The Richard Wagner opera festival [sic] was winding up on Saturday for this year with a performance of Die Meistersinger von Nuremberg [sic] with the festival dedicating the final performance to theatre director Christoph Schlingensief. [...] "Schlingensief has set a lot in motion," opera festival spokesman Peter Emmerich told the German Press Agency dpa. As a result, all the festival employees and performers wanted to pay tribute to him on Saturday. [The Earth Times]
And,
[Schlingensief] fought and won the right to put a dead hare on stage at the Bayreuth Festival in Bayreuth, the Richard Wagner opera extravaganza, when he staged Parsifal there in 2004. Although viewed with a mix of praise and disdain, his production was credited with giving the staid festival a much needed lift.
Paying tribute to him this week Katharina Wagner, the festival’s co-director, said, "His Parsifal was a turning point for Bayreuth, from both the interpretational aspect and the way of working. After Schlingensief had been here, everything became more open, more flexible." [The Arts Desk)]
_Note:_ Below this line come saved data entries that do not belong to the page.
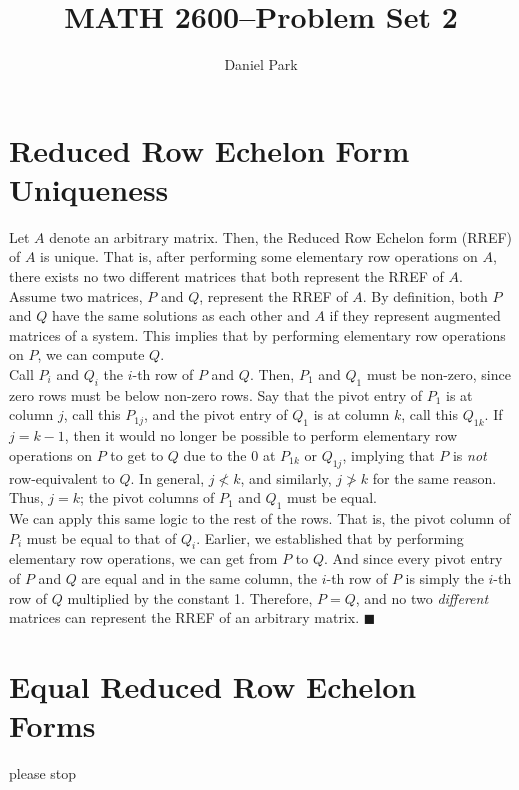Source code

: \documentclass[11pt]{article}
\title{MATH 2600--Problem Set 2}
\author{Daniel Park}
\begin{document}
\maketitle

\section{Reduced Row Echelon Form Uniqueness}
Let \(A\) denote an arbitrary matrix. Then, the Reduced Row Echelon form (RREF) of \(A\) is unique. That is, after performing some elementary row operations on \(A\), there exists no two different matrices that both represent the RREF of \(A\).\\[10pt]
Assume two matrices, \(P\) and \(Q\), represent the RREF of \(A\). By definition, both \(P\) and \(Q\) have the same solutions as each other and \(A\) if they represent augmented matrices of a system. This implies that by performing elementary row operations on \(P\), we can compute \(Q\).\\[10pt]
Call \(P_i\) and \(Q_i\) the \(i\)-th row of \(P\) and \(Q\). Then, \(P_1\) and \(Q_1\) must be non-zero, since zero rows must be below non-zero rows. Say that the pivot entry of \(P_1\) is at column \(j\), call this \(P_{1j}\), and the pivot entry of \(Q_1\) is at column \(k\), call this \(Q_{1k}\). If \(j = k - 1\), then it would no longer be possible to perform elementary row operations on \(P\) to get to \(Q\) due to the 0 at \(P_{1k}\) or \(Q_{1j}\), implying that \(P\) is \textit{not} row-equivalent to \(Q\). In general, \(j \nless k\), and similarly, \(j \ngtr k\) for the same reason. Thus, \(j = k\); the pivot columns of \(P_1\) and \(Q_1\) must be equal.\\[10pt]
We can apply this same logic to the rest of the rows. That is, the pivot column of \(P_i\) must be equal to that of \(Q_i\). Earlier, we established that by performing elementary row operations, we can get from \(P\) to \(Q\). And since every pivot entry of \(P\) and \(Q\) are equal and in the same column, the \(i\)-th row of \(P\) is simply the \(i\)-th row of \(Q\) multiplied by the constant 1. Therefore, \(P = Q\), and no two \textit{different} matrices can represent the RREF of an arbitrary matrix. $\blacksquare$

\section{Equal Reduced Row Echelon Forms}
\indent please stop
\end{document}
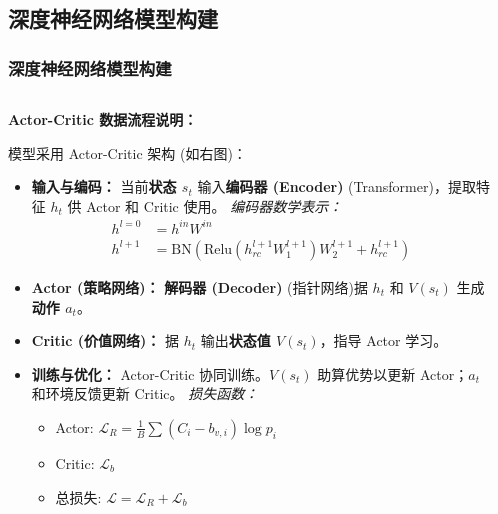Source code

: \documentclass[10pt, aspectratio=169]{beamer}  %
\begin{document}
\subsection{深度神经网络模型构建}
\begin{frame}
	\frametitle{深度神经网络模型构建}
	\begin{columns}
		\begin{column}{0.5\textwidth}
			\footnotesize
			\textbf{Actor-Critic 数据流程说明：}

			模型采用 Actor-Critic 架构 (如右图)：
			\begin{itemize}
				\item \textbf{输入与编码：} 当前\textbf{状态 $s_t$} 输入\textbf{编码器 (Encoder)} (Transformer)，提取特征 $h_t$ 供 Actor 和 Critic 使用。
				      \textit{编码器数学表示：}
				      \begin{align*}
					      h^{l=0} & = h^{in} W^{in}                                                           \\
					      h^{l+1} & = \text{BN}(\text{Relu}(h_{rc}^{l+1} W_1^{l+1}) W_2^{l+1} + h_{rc}^{l+1})
				      \end{align*}

				\item \textbf{Actor (策略网络)：} \textbf{解码器 (Decoder)} (指针网络)据 $h_t$ 和 $V(s_t)$ 生成\textbf{动作 $a_t$}。

				\item \textbf{Critic (价值网络)：} 据 $h_t$ 输出\textbf{状态值 $V(s_t)$}，指导 Actor 学习。

				\item \textbf{训练与优化：}
				      Actor-Critic 协同训练。$V(s_t)$ 助算优势以更新 Actor；$a_t$ 和环境反馈更新 Critic。
				      \textit{损失函数：}
				      \begin{itemize}
					      \item Actor: $\mathcal{L}_{R} = \frac{1}{B}\sum (C_i - b_{v,i}) \log p_i$
					      \item Critic: $\mathcal{L}_{b}$
					      \item 总损失: $\mathcal{L} = \mathcal{L}_{R} + \mathcal{L}_{b}$
				      \end{itemize}
			\end{itemize}
		\end{column}
		\begin{column}{0.5\textwidth}
			\centering
\end{column}
\end{columns}
\end{frame}
\end{document}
Truly disheartening, not to say perverse.
Update (1:29 PM Eastern on 31 Aug): There occurred on a venerable opera forum the following exchange between another member and us in response to our above entry. We quote it here verbatim and without further comment. The other member's two comments have here been italicized, and our response to each posted immediately below each comment.
This seems to me a (not to say perverse) misreading of what amounts to an in memoriam. Nobody involved here is praising the "product" of Schlingensief's "Parsifal" production unreservedly.
The Bayreuther Festspiele gesture as articulated by Emmerich and Katharina was indeed intended as an _in memoriam_ for Schlingensief. And that's *precisely* what made it so perverse as it chose to memorialize a stage director who declared proudly two years after the fact (and therefore no advance avant-garde hype) that it had been his intent with his Bayreuther Festspiele production of _Parsifal_ to "reconcil[e] Nietzsche with Wagner by negating Wagner's silly Buddhist dream."
If it wasn't perverse of the Bayreuther Festspiele to memorialize such a creature, then perverse is a word bereft of any meaning whatsoever.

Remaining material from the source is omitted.